Notwithstanding any discharge
of the Indenture with respect to the Securities of such series pursuant to Section 401 of the Indenture or any defeasance or covenant
defeasance with respect to the Securities of such series pursuant to Article Fourteen of the Indenture, and without limitation to any
of the provisions of the Indenture which, as provided in Section 401 or Article Fourteen of the Indenture, as applicable, shall also survive
any such discharge, defeasance or covenant defeasance, as the case may be, the provisions set forth in the Form of Security under the
caption “Payment of Additional Amounts” (including, without limitation, the obligation of the Company to pay Additional Amounts)
shall survive any such discharge, defeasance or covenant defeasance, as the case may be, and remain in full force and effect and shall
also survive any transfer by a Holder or beneficial owner of its Securities of such series or its beneficial interest in Global Securities
of such series.

 

(20)           
The Securities of such series will be authenticated and delivered as provided in Section 303 of the Indenture; provided that,
notwithstanding anything in Section 303 or elsewhere in the Indenture to the contrary, the Securities of such series may, but need not,
be executed under the Company’s corporate seal (or a facsimile thereof).

 

(21)           
The Company shall be required to pay Additional Amounts with respect to the Securities of such series on the terms and subject
to the conditions set forth in the Form of Security.

 

(22)           
The Securities of such series shall not be convertible or exchangeable into Common Stock or Preferred Stock.

 

(23)           
The Securities of such series will be senior obligations of the Company.

 

(24)           
Insofar as Section 801 of the Indenture is applicable to the Securities of such series, the term “Subsidiary,”
as such term is used in Section 801(2) of the Indenture, shall have the meaning set forth in the Form of Security (instead of the
meaning set forth in Section 101 of the Indenture), and the term “indebtedness,” as used in Section 801(2) of the
Indenture, shall be deemed to include, without limitation, “Debt” and “Secured Debt” (as such terms are defined
in the Form of Security).

 

(25)           
The provisions of Section 1011 of the Indenture shall be applicable with respect to any term, provision or condition set forth
in the Additional Covenants applicable to the Securities of such series, in addition to any term, provision and condition set forth in
Sections 1004 to 1008, inclusive, of the Indenture to the extent applicable with respect to the Securities of such series.

 

(26)           
The Securities of such series shall have such other terms and provisions as are set forth in the Form of Security, all of which
terms and provisions are incorporated by reference in and made a part of this Annex A-1 and the Indenture as if set forth in full herein
and therein.

 

    A-1-4

     

    

 

(27)        As used in the Indenture with respect to the Securities of such series and in the certificates evidencing the Securities of such
series, all references to “premium” on the Securities of such series shall mean any amounts (other than accrued interest)
payable upon the redemption of any Securities of such series in excess of 100% of the principal amount of such Securities.

 

(28)        Payments
of principal of, premium, if any, and interest on, and Additional Amounts, if any, in respect of, Global Securities of such series will
be made by the Company by wire transfer of immediately available funds to an account maintained by the payee.
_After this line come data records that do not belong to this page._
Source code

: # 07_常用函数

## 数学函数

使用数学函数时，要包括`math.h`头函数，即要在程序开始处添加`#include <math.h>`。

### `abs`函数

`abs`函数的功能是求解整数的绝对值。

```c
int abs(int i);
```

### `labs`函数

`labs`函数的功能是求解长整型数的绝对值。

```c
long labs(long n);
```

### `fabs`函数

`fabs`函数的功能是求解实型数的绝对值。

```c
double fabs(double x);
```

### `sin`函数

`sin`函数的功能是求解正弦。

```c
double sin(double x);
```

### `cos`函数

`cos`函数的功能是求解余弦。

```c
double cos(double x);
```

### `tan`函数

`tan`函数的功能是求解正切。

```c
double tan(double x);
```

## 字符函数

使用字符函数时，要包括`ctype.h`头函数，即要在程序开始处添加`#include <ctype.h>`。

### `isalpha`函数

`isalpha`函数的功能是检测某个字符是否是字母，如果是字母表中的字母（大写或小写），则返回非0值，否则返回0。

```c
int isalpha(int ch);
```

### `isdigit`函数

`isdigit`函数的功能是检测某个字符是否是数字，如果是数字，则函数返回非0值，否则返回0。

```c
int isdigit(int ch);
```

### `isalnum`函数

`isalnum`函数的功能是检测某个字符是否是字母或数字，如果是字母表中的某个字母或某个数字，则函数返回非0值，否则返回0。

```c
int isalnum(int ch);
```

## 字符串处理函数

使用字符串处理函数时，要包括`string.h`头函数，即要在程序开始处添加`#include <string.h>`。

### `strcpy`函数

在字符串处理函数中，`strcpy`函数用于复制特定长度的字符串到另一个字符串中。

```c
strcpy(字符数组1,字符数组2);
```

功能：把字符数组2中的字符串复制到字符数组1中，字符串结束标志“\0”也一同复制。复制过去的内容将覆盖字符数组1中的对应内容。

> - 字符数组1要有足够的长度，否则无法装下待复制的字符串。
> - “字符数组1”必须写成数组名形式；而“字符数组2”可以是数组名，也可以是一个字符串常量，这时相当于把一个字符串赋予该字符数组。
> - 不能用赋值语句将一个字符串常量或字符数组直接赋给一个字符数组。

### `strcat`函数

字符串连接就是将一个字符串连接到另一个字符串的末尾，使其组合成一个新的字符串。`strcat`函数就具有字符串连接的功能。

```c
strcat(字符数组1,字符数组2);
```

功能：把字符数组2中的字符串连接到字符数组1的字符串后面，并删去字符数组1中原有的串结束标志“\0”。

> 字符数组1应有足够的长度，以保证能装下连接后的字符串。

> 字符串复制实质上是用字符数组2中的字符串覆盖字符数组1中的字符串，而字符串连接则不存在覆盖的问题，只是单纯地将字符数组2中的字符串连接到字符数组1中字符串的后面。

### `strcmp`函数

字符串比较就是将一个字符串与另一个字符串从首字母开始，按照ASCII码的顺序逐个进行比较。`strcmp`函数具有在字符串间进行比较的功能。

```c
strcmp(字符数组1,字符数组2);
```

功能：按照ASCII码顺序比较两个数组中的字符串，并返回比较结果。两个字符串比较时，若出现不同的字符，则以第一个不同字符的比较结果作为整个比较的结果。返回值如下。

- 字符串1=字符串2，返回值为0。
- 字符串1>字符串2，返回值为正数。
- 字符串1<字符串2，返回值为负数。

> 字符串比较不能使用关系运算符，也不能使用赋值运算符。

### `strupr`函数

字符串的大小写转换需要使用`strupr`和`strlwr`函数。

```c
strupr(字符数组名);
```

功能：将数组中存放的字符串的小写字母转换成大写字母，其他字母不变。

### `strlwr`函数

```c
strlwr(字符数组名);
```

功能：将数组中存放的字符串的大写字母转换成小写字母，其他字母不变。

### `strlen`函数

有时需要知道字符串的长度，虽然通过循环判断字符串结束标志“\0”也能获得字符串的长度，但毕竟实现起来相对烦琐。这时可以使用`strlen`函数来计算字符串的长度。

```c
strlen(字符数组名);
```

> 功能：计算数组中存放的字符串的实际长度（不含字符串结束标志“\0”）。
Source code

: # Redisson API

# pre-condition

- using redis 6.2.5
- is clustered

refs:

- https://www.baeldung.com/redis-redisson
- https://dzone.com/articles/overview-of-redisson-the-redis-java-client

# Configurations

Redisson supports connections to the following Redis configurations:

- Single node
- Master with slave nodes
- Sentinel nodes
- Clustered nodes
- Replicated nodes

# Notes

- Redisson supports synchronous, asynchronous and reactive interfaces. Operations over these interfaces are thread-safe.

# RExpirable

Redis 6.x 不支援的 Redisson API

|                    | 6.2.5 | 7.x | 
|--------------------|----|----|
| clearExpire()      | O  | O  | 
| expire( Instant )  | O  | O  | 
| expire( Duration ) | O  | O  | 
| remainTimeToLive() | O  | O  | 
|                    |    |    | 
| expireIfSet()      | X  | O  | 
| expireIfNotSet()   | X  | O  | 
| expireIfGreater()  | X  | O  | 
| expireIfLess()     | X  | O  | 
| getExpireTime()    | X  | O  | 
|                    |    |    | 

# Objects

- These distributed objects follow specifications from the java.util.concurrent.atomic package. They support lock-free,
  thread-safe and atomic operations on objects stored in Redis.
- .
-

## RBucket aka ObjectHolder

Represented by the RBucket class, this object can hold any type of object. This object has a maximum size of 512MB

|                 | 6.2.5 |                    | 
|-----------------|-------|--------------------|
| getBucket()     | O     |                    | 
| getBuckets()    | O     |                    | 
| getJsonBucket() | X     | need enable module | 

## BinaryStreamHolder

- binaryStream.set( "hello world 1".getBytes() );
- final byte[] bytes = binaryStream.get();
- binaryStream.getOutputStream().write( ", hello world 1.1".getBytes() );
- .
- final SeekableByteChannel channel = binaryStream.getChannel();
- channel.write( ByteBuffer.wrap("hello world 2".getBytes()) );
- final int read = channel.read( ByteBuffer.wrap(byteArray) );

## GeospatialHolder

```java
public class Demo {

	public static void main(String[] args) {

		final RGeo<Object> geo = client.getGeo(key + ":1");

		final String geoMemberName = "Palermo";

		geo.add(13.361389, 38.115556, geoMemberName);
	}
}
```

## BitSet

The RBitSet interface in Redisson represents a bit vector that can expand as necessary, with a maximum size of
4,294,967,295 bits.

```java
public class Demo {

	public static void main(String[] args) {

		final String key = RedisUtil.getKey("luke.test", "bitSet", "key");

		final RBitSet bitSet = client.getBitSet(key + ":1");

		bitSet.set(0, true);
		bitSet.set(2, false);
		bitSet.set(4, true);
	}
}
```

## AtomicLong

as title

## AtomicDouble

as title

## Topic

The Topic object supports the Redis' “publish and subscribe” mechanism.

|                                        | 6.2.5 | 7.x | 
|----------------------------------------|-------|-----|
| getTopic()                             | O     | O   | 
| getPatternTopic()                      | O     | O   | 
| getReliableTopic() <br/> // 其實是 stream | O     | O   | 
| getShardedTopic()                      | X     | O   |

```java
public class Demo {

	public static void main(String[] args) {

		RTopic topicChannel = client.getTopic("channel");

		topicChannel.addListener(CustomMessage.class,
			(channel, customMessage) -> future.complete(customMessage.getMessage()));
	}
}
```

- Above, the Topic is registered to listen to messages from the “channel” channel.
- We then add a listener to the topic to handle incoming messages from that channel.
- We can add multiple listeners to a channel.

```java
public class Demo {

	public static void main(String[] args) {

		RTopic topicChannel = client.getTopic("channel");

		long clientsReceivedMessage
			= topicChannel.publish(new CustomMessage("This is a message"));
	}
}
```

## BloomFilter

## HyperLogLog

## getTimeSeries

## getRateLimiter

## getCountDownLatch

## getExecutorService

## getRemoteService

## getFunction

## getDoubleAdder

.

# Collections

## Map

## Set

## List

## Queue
In the event that any Securities
of such series are issued in the form of Certificated Securities of such series, payments of principal of, premium, if any, and interest
on, and Additional Amounts, if any, in respect of, such Certificated Securities of such series shall be made in the manner set forth
in the Form of Security and in the Indenture.

 

(29)        The
following provisions of the Indenture are hereby amended, amended and restated, deleted or supplemented, as the case may be, as set forth
below, provided that such amendments, amendments and restatements, deletions and supplements shall only be applicable insofar as the
Indenture relates to the Securities of such series and shall not be applicable with respect to any other series of debt securities issued
under the Indenture:

 

(a)           The
definition of the term “Additional Amounts” appearing in Section 101 of the Indenture shall have the meaning set forth
in the Form of Security instead of the meaning set forth in the definition of such term in Section 101 of the Indenture.

 

(b)          The
definition of the term “Business Day” appearing in Section 101 of the Indenture shall have the meaning set forth in
the Form of Security instead of the meaning set forth in the definition of such term in Section 101 of the Indenture;

 

(c)          The
definition of the term “CEDEL” appearing in Section 101 of the Indenture is amended and restated to read in full as
follows:

 

“ “Clearstream” means Clearstream Banking
S.A. or any successor securities clearing agency thereto.”

 

All other references to “CEDEL” appearing in the Indenture
are hereby amended to refer instead to “Clearstream”.

 

(d)          The definition of the term “Common Depositary” appearing in Sections 101 and 304 of the Indenture shall have the meaning
set forth in the Form of Security instead of the meaning set forth in the definition of such term in Sections 101 and 304 of the Indenture.

 

(e)          The
definition of the term “Euroclear” appearing in Section 101 of the Indenture is hereby amended and restated to read
in full as follows:

 

“ “Euroclear” means Euroclear Bank SA/NV
or any successor securities clearing agency thereto.”

 

(f)           The
definition of “Government Obligations” appearing in Section 101 of the Indenture is hereby amended by replacing the words
 “United States” wherever such words appear in such definition with the words “United States of America”.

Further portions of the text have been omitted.